Mobilizing Against a Crisis Before It Hits
Today organizations can quickly and unexpectedly find themselves blindsided and in damage control mode as a result of an ever-growing likelihood of some form of crisis: labor disputes, cyberattacks, executive misconduct, and product safety issues just to name a few. Yet all crises carry a common risk of a sustained impact on shareholder value, management distraction, and reputational damage.
“By understanding the structural commonalities in managing responses to these events, organizations can navigate regulatory crises and mitigate associated risks,” notes Don Fancher, a principal with Deloitte Financial Advisory Services LLP, and global leader for Deloitte Forensic. In addition, organizations can take steps to prepare for crisis events in advance, such as by avoiding common mistakes, sensing for emerging risks with advanced data analytics, designating a core team beforehand, and organizing their tools and methodologies to conduct more effective internal investigations.
“Despite the growing number of risks, many companies still tend to think that a regulatory crisis won’t strike or if one does, that they’re more prepared than they really are, or that being pretty good might be sufficient,” says Rob Biskup, a managing director with Deloitte Forensic at Deloitte Financial Advisory Services LLP. When facing a crisis, some organizations understand at a high level the importance of independence, speed, and accuracy in getting to the bottom of the facts. However, by not taking a broader view, these same organizations can find themselves making some common and fundamental mistakes, including:
Lack of a defined, structured approach for overall crisis management
Underestimating early warning signs of crisis and speed of onset
Failure to be proactive and accurate in marshalling the facts
Underestimating data management challenges
Failure to anticipate capacity challenges
Lack of a defined pool of go-to external advisors and resources
Absence of defined structures and protocols for effective internal investigation deployment and management
There appears to be a growing convergence of thought among regulators both in the U.S. and globally on how crisis events need to be triaged and managed, especially if organizations want to be credited for cooperating with regulators. The operational aspects of managing a global regulatory crisis should begin with the team that will lead the response. The core team is typically led by senior counsel within the organization and should include executives from various groups and functions, some of which may not be top of mind, such as HR and eDiscovery consultants (see chart below).
Organizations likely will struggle during a global regulatory crisis if they do not assemble a comprehensive, cross-functional team that routinely communicates and is consulted for buy-in on decisions.
“It cannot be stressed enough how important it is to assemble this core team and set a regular cadence for meetings before a crisis hits,” says Andy Ruckman, a principal with Deloitte Forensic and Discovery for Deloitte Transactions and Business Analytics LLP. “Once the crisis hits, there will be overwhelming pressure from regulators, shareholders, the board, etc., to respond.

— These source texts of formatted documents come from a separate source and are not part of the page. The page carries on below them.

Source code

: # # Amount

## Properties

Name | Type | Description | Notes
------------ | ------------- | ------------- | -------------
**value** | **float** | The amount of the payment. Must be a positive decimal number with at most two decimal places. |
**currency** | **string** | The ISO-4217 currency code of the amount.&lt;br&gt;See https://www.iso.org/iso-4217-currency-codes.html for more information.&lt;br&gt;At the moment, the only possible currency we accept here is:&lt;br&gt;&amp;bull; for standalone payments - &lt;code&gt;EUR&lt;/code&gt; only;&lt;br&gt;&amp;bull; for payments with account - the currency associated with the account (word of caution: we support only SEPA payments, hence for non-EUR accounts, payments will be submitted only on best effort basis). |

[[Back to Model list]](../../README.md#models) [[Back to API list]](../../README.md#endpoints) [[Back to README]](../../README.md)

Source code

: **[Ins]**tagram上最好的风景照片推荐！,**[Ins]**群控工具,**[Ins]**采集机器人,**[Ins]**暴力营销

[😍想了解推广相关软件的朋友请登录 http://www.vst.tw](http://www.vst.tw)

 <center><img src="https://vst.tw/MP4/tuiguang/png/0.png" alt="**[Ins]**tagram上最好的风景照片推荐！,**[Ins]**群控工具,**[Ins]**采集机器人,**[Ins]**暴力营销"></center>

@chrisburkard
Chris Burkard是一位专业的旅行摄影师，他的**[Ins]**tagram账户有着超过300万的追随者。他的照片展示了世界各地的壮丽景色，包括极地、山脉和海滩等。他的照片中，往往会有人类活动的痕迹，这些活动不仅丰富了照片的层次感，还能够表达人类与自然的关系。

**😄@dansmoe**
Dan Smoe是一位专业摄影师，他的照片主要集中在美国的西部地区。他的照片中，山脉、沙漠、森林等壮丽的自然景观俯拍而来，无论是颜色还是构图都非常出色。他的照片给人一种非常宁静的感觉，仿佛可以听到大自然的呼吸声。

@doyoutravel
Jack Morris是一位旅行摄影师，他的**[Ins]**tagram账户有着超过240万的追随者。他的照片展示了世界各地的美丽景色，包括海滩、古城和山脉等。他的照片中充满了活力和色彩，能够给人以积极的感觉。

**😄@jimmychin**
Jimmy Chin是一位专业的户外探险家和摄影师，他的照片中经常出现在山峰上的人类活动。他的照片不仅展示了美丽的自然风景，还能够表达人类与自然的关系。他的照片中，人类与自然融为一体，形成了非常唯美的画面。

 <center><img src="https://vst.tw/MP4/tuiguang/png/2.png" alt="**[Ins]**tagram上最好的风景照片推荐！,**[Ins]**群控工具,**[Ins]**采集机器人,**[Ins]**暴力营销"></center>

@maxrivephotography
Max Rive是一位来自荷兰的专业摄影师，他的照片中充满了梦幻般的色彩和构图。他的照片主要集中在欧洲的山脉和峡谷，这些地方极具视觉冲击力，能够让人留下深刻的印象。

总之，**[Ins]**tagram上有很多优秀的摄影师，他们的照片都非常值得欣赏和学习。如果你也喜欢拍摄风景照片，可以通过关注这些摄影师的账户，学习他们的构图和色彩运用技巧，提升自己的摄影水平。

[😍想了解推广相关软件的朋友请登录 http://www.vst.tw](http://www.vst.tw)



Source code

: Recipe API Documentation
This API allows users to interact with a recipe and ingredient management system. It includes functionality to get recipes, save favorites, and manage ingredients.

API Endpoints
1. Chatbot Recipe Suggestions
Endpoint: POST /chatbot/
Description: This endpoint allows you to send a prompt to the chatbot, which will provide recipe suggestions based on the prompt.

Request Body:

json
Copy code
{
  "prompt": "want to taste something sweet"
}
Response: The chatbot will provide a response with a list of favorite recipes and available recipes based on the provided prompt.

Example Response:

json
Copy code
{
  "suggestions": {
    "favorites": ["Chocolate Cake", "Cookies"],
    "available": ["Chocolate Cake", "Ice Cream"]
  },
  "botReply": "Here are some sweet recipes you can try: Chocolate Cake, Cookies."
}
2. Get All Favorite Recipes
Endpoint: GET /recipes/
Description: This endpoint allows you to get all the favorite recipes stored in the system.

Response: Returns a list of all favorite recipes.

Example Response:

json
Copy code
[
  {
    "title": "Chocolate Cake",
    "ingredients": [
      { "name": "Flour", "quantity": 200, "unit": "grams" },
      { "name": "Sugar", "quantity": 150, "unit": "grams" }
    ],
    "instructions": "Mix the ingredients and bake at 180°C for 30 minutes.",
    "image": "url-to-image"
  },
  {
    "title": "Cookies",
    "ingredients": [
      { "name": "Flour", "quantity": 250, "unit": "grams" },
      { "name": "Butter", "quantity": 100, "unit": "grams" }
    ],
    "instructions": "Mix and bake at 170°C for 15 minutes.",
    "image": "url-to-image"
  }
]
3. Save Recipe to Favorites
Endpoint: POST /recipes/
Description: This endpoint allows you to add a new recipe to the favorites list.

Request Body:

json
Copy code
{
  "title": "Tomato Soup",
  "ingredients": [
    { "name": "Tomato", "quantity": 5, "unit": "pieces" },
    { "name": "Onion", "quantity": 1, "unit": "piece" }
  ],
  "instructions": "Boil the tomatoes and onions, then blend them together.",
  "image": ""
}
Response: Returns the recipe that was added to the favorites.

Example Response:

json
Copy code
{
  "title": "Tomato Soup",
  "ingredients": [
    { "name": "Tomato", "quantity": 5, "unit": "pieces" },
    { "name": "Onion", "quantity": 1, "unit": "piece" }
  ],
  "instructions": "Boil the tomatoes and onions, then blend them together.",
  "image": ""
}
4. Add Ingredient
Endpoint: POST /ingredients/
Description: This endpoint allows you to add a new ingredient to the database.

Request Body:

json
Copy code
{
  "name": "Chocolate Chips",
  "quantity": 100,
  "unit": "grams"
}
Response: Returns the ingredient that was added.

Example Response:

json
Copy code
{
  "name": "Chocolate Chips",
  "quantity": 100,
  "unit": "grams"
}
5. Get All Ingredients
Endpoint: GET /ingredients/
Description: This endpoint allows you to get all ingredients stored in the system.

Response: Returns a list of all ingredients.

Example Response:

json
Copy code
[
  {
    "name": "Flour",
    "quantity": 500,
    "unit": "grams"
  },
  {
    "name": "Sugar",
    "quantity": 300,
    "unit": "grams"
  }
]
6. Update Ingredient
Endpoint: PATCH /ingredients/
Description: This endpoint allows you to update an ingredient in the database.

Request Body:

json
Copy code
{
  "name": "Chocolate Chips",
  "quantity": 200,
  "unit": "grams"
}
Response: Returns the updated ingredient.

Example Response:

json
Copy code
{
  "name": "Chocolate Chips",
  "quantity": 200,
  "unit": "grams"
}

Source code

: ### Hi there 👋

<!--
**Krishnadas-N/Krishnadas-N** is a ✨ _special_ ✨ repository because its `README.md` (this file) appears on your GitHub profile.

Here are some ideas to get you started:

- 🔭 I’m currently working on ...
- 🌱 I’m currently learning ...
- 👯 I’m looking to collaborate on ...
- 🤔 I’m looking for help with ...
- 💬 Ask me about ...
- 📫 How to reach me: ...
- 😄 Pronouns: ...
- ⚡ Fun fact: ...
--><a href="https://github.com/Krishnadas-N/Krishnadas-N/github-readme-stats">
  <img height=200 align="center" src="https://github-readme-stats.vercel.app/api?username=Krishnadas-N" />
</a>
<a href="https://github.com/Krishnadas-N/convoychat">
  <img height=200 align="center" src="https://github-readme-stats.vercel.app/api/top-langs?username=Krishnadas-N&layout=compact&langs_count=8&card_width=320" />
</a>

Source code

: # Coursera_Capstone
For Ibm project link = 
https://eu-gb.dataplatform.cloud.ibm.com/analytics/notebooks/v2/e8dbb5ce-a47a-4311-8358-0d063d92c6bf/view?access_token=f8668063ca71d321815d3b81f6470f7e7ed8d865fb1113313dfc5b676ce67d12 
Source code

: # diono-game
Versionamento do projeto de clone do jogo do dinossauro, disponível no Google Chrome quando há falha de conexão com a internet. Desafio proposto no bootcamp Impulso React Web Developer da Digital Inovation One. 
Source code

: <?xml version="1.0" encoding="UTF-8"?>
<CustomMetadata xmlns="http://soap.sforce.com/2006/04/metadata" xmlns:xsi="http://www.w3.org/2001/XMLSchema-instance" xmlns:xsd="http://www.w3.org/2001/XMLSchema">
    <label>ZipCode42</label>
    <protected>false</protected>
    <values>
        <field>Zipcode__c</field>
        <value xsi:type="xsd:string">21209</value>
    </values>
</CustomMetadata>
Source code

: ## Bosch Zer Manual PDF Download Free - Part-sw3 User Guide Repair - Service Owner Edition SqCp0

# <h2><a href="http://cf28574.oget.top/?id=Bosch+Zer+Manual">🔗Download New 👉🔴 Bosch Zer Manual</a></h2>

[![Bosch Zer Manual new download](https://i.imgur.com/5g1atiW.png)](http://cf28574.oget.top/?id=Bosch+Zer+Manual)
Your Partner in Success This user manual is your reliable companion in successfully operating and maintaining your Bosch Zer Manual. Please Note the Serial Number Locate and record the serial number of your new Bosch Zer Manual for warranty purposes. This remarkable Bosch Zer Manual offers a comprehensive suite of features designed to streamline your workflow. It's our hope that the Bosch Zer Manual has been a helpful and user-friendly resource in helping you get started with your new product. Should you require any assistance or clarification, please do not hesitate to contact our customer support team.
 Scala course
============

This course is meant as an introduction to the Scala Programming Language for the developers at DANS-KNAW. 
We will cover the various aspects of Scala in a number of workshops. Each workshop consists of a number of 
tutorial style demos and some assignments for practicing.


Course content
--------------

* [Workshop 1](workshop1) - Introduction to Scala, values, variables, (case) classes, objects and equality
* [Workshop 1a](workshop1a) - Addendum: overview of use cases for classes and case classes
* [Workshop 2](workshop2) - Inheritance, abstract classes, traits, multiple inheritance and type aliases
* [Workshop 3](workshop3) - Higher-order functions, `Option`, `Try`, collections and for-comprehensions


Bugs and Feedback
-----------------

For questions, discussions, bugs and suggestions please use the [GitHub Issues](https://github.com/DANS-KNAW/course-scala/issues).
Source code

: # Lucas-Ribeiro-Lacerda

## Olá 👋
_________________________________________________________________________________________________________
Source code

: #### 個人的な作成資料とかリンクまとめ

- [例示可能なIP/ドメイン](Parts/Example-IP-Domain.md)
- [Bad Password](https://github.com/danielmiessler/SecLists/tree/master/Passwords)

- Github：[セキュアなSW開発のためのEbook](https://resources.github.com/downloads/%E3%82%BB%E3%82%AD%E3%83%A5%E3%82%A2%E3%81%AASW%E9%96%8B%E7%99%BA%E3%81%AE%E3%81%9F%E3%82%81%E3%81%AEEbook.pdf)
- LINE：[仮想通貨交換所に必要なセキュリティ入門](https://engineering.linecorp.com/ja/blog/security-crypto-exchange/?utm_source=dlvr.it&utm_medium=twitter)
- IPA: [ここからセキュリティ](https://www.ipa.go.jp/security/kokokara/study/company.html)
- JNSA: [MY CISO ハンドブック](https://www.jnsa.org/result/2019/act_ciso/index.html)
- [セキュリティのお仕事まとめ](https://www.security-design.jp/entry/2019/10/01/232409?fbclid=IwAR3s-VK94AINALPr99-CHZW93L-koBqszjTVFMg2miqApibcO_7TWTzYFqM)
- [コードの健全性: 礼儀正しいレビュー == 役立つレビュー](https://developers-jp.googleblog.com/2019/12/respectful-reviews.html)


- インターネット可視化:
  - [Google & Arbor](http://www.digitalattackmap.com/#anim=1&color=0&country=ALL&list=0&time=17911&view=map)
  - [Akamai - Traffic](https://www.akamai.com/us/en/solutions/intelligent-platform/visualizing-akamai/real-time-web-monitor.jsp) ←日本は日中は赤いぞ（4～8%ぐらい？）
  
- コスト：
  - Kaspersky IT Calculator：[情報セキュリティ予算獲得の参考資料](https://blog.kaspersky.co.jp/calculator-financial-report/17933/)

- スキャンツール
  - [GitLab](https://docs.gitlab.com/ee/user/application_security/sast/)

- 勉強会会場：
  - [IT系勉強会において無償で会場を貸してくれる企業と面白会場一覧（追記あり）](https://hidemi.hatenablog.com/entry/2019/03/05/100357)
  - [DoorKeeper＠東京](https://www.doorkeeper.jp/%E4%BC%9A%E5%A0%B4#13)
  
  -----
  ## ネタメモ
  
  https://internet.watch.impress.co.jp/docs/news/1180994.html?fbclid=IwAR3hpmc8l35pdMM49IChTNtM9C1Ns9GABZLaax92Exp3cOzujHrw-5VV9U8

There is no time to be thoughtful about key stakeholders, response strategies, or tactics resulting in key viewpoints and thoughtful risk mitigation approaches not being considered.”
The Internal Investigation
From the standpoint of meeting regulatory expectations, capping financial exposures, reducing penalties, and improving the company’s business processes and controls,an effective internal investigationis central. The question is, where does the organization look for the early warning signs of an emerging crisis?
“It’s probably not enough to navigate solely on intuition; it’s becoming essential these days for organizations to actively monitor a host of internal and external data sources for faint signals of a potential emerging regulatory concern or crisis,” says Biskup.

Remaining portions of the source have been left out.